- [TASK ITEM]: In the material below, some lines carry "with". Copy each such line.

···

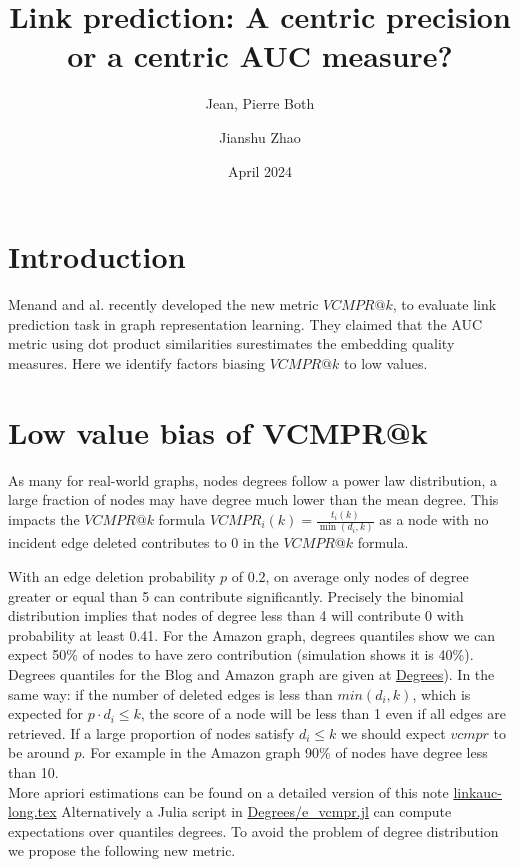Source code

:\documentclass{article}
\title{Link prediction: A centric precision or a centric AUC measure?}
\author[1,*]{Jean, Pierre Both}
\author[2]{Jianshu Zhao}
\affil[1]{Université Paris-Saclay, CEA, List, Palaiseau, France. (Retired)}
\affil[2]{Center for Bioinformatics and Computational Genomics, Georgia Institute of Technology, Atlanta, Georgia, USA}
\affil[*]{Corresponding author : jeanpierre.both@gmail.com}
\date{April 2024}
\begin{document}
\maketitle

\section{Introduction}

Menand and al. \cite{Menand2024link} recently developed the new metric $VCMPR@k$, to evaluate link prediction task in graph representation learning.
They claimed that the AUC metric using dot product similarities surestimates the embedding quality measures.
Here we identify factors biasing $VCMPR@k$ to low values.


\section{Low value bias of VCMPR@k}

As many for real-world graphs, nodes degrees follow a power law distribution, a large fraction of nodes may have degree much lower than the mean degree.
This impacts the $VCMPR@k$ formula $ VCMPR_{i}(k)= \frac{t_{i}(k)}{\min(d_{i},k)}$ as a node with no incident edge deleted contributes to 0 in the $VCMPR@k$ formula.

With an edge deletion probability $p$ of 0.2, on average only nodes of degree greater or equal than 5 can contribute significantly. Precisely the binomial distribution implies that nodes of degree less than 4 will contribute 0 with probability at least 0.41.
For the Amazon graph, degrees quantiles show we can expect 50\% of nodes to have zero contribution (simulation shows it is 40\%).
Degrees quantiles for the Blog and Amazon graph are given at \href{https://github.com/jean-pierreBoth/linkauc/tree/master/Degrees}{\color{blue}Degrees}).
In the same way: if the number of deleted edges is less than $min(d_{i},k)$, which is expected for $p \cdot d_{i} \leq k$, the score of a node will be less than 1 even if all edges are retrieved.
If a large proportion of nodes satisfy $d_{i} \le k$ we should expect $vcmpr$ to be around $p$. For example in the Amazon graph 90\% of nodes have degree less than 10.\\
More apriori estimations can be found on a detailed version of this note \href{https://github.com/jean-pierreBoth/linkauc/tree/master/Latex}{\color{blue}linkauc-long.tex}
Alternatively a Julia script in \href{https://github.com/jean-pierreBoth/linkauc/tree/master/Degrees}{\color{blue}Degrees/e\_vcmpr.jl} can compute expectations over quantiles degrees.
To avoid the problem of degree distribution we propose the following new metric.
\end{document}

···

- [ANSWER BOX]:
This impacts the $VCMPR@k$ formula $ VCMPR_{i}(k)= \frac{t_{i}(k)}{\min(d_{i},k)}$ as a node with no incident edge deleted contributes to 0 in the $VCMPR@k$ formula.
With an edge deletion probability $p$ of 0.2, on average only nodes of degree greater or equal than 5 can contribute significantly. Precisely the binomial distribution implies that nodes of degree less than 4 will contribute 0 with probability at least 0.41.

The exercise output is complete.